# Scraping r/wallstreetbets from Reddit

In this notebook, we are going to use python's API wrapper for Reddit, PRAW, to scrape comments from r/wallstreetbets.

In [1]:
import os
import time
import praw
import json
import string
import requests
import http.client
import pandas as pd
from os import getcwd

# paths and keys
file_dir = getcwd()
client_id = 'INSERT CLIENT ID'
user_agent = 'INSERT USER AGENT'
secret = 'INSERT SECRET KEY'
redirect_uri = 'http://localhost:8080'

# Initialize reddit connection
reddit = praw.Reddit(client_id=client_id, client_secret=secret, user_agent=user_agent)

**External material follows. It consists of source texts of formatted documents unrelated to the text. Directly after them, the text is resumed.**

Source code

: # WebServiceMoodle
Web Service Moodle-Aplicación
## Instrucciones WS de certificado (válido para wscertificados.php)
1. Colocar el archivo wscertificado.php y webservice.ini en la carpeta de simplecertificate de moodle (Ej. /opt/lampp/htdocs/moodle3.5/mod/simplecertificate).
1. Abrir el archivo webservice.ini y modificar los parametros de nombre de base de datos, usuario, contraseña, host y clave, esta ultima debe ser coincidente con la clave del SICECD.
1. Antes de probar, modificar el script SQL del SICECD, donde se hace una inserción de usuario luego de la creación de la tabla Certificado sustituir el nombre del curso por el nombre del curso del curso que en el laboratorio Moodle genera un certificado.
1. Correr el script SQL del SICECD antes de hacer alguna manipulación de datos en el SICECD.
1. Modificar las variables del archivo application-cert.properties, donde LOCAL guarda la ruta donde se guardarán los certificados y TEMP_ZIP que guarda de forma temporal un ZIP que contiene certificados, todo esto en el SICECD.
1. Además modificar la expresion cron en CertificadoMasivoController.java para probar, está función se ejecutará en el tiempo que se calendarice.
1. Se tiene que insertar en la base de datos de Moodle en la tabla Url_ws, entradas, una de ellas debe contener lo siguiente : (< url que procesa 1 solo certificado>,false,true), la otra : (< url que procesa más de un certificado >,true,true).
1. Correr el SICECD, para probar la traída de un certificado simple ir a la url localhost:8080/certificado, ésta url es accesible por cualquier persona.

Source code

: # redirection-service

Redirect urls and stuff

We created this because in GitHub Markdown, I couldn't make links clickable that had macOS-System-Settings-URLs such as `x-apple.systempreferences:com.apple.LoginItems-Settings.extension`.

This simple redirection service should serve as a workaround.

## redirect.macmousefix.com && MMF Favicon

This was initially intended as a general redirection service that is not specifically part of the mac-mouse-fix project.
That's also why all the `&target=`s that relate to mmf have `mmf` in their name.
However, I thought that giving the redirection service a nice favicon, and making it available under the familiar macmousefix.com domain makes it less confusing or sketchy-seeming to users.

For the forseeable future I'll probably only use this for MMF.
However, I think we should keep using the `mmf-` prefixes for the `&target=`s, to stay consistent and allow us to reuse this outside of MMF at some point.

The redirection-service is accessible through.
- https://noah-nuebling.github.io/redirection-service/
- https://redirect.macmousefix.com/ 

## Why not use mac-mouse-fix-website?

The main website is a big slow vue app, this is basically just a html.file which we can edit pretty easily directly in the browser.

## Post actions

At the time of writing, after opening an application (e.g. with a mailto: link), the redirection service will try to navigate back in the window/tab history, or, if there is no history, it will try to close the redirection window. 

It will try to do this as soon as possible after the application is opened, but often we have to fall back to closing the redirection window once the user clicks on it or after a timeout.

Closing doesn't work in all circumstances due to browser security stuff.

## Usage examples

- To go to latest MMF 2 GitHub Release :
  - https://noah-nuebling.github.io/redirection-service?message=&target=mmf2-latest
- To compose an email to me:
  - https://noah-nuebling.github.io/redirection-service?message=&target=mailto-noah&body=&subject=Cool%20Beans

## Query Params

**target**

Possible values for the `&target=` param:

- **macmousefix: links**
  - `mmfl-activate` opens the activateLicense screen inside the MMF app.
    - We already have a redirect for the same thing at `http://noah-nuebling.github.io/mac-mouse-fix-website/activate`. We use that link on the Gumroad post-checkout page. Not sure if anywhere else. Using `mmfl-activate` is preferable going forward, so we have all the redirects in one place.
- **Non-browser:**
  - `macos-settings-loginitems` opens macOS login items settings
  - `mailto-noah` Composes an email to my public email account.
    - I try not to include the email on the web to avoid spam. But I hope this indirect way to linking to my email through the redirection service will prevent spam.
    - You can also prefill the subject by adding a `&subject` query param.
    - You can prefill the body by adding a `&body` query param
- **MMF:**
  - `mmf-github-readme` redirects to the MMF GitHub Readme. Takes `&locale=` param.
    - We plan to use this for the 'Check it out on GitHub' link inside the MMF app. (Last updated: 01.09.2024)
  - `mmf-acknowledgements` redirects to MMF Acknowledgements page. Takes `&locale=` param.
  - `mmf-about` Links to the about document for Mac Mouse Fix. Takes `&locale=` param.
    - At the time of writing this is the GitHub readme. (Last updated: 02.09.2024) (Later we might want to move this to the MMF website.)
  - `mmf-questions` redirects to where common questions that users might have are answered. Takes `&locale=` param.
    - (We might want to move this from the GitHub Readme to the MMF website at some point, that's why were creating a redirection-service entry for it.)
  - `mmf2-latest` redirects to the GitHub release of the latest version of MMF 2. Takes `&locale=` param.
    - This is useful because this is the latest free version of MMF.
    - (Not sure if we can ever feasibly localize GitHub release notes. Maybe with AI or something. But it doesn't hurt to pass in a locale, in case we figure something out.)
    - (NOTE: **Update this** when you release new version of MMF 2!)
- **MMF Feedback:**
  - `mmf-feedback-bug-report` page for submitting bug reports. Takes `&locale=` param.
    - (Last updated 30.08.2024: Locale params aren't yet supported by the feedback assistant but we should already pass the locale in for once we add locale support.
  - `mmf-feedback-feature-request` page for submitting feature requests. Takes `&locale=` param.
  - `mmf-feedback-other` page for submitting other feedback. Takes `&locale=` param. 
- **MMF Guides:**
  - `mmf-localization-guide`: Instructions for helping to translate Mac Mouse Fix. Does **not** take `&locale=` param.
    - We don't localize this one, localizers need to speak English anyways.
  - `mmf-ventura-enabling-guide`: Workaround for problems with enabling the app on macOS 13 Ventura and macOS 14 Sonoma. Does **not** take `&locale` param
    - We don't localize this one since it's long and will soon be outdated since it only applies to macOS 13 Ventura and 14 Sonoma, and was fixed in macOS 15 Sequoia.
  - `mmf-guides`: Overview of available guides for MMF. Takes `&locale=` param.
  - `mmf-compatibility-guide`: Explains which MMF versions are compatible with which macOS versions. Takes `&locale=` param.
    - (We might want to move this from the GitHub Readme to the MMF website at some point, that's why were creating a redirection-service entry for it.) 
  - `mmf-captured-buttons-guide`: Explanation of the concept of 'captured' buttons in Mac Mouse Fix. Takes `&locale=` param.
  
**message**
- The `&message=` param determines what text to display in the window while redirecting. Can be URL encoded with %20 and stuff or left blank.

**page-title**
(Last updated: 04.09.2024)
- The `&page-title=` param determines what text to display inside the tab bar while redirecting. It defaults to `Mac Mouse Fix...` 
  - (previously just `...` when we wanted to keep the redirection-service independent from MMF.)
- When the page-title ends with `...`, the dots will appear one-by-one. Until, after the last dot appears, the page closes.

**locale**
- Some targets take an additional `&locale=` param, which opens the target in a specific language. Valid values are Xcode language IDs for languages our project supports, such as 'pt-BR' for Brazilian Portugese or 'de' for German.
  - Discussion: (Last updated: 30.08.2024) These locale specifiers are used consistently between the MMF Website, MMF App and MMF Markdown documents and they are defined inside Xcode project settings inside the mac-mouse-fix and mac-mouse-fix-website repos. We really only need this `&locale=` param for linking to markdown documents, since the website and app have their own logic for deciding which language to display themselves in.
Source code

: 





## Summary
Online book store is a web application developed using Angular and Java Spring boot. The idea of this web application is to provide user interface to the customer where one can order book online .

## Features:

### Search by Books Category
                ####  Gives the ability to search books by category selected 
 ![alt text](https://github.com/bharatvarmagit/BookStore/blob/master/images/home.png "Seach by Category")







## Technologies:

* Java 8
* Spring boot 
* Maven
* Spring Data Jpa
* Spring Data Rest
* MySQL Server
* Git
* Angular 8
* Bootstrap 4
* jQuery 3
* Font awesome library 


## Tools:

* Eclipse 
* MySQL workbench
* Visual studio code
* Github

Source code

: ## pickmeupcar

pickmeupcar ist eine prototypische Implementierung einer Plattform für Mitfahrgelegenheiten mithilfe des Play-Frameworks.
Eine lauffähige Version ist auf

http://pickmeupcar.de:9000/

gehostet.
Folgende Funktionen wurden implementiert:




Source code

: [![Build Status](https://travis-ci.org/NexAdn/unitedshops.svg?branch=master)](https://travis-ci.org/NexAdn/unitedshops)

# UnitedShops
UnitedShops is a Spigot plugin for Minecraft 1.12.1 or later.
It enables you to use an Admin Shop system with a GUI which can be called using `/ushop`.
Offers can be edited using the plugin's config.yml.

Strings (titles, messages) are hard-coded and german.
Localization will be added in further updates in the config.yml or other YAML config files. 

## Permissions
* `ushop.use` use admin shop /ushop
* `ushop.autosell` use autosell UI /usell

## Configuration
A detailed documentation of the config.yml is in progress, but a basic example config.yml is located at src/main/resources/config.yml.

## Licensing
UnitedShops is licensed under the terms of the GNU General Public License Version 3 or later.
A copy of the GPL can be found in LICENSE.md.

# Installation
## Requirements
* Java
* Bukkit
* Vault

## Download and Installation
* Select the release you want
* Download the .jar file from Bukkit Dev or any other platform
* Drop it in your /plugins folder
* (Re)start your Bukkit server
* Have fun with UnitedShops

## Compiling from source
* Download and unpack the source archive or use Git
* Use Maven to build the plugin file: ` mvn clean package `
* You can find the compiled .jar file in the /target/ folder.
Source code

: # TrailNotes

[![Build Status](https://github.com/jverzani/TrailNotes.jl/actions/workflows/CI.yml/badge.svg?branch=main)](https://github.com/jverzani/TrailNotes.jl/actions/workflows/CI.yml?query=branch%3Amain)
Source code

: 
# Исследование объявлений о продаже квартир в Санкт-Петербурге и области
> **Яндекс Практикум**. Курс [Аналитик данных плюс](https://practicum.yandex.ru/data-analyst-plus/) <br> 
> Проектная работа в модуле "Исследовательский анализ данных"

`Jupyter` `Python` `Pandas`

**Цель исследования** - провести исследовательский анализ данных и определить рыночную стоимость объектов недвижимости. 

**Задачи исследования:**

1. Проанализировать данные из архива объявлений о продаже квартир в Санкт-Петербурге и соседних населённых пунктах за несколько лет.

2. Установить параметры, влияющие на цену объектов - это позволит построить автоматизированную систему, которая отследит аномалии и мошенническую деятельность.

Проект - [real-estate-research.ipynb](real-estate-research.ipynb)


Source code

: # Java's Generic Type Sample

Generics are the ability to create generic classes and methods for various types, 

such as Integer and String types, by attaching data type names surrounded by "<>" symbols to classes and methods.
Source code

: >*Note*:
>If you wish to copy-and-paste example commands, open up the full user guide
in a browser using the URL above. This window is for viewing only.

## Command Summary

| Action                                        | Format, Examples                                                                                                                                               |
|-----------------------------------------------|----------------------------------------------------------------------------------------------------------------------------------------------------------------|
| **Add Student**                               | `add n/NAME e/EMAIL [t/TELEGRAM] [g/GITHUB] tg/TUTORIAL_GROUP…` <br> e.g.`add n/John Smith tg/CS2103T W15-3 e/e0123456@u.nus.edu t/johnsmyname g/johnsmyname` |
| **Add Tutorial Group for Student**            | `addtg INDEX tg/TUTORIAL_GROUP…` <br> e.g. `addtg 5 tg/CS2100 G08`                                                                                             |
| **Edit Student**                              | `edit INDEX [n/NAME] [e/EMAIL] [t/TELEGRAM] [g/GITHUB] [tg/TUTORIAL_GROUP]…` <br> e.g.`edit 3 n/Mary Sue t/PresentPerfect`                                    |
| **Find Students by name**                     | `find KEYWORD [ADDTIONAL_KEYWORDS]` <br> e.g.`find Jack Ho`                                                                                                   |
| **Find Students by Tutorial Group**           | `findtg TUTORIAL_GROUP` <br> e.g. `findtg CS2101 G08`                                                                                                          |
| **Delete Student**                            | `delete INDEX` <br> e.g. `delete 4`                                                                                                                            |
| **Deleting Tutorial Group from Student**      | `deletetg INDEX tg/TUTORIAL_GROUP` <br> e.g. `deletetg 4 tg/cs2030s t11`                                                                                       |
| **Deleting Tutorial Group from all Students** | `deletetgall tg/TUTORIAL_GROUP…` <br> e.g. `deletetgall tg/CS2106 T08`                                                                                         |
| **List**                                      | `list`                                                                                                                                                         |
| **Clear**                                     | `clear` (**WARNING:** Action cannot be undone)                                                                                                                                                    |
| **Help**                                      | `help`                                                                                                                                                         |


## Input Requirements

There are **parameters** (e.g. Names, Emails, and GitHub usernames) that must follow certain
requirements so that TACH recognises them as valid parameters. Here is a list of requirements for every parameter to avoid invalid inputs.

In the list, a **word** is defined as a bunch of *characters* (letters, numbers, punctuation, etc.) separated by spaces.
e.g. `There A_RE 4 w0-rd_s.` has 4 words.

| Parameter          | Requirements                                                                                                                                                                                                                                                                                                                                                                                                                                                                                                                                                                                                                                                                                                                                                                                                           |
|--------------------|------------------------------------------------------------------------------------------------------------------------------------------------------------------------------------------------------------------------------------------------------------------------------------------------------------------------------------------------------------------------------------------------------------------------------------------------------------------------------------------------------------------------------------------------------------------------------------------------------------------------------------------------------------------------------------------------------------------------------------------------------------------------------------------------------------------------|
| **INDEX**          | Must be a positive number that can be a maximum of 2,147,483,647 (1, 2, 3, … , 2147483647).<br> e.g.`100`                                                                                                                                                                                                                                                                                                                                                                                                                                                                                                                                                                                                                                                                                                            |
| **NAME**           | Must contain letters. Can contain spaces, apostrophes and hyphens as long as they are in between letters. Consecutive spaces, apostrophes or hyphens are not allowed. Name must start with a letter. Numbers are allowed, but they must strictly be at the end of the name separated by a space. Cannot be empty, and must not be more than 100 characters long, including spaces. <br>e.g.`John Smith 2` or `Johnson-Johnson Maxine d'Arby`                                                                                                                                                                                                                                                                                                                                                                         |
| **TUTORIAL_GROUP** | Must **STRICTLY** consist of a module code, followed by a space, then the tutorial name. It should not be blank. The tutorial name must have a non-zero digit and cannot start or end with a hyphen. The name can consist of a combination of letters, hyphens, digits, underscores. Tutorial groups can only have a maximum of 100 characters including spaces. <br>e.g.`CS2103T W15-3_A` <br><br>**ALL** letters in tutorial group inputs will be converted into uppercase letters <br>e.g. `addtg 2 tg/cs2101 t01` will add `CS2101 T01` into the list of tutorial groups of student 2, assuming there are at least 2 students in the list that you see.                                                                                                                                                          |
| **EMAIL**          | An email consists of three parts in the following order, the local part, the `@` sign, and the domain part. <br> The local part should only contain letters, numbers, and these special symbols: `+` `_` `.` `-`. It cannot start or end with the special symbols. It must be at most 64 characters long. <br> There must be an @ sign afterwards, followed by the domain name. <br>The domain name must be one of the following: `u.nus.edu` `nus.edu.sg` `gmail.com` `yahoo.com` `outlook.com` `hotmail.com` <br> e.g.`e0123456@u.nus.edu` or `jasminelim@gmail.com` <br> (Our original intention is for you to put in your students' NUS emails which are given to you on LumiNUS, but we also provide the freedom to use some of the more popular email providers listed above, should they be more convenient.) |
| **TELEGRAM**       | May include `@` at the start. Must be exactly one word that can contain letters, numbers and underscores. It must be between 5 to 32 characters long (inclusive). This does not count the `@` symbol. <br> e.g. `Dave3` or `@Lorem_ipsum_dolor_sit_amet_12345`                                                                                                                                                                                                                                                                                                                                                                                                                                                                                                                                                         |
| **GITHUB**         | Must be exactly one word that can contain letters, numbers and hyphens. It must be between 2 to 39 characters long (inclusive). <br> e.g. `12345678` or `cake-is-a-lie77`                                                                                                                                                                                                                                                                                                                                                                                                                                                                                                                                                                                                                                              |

Our goal is to compile all of the posts we are interested in collecting comments from. We want posts that either include "Daily Discussion Thread", "Moves Tomorrow", or "Weekend Discussion Thread". These are all headings used regularly each day/weekend.

In [2]:
# Get dataframe of WSB posts
wsb = reddit.subreddit('wallstreetbets')
week_posts = []
for post in wsb.search('Daily Discussion Thread', limit=400):
    week_posts.append([post.title, post.score, post.id, post.subreddit, post.url, post.num_comments, post.selftext, post.created])
week_posts = pd.DataFrame(week_posts,columns=['title', 'score', 'id', 'subreddit', 'url', 'num_comments', 'body', 'created'])

tomorrow_posts = []
for post in wsb.search('Moves Tomorrow', limit=400):
    tomorrow_posts.append([post.title, post.score, post.id, post.subreddit, post.url, post.num_comments, post.selftext, post.created])
tomorrow_posts = pd.DataFrame(tomorrow_posts,columns=['title', 'score', 'id', 'subreddit', 'url', 'num_comments', 'body', 'created'])

weekend_posts = []
for post in wsb.search('Weekend Discussion Thread', limit=400):
    weekend_posts.append([post.title, post.score, post.id, post.subreddit, post.url, post.num_comments, post.selftext, post.created])
weekend_posts = pd.DataFrame(weekend_posts,columns=['title', 'score', 'id', 'subreddit', 'url', 'num_comments', 'body', 'created'])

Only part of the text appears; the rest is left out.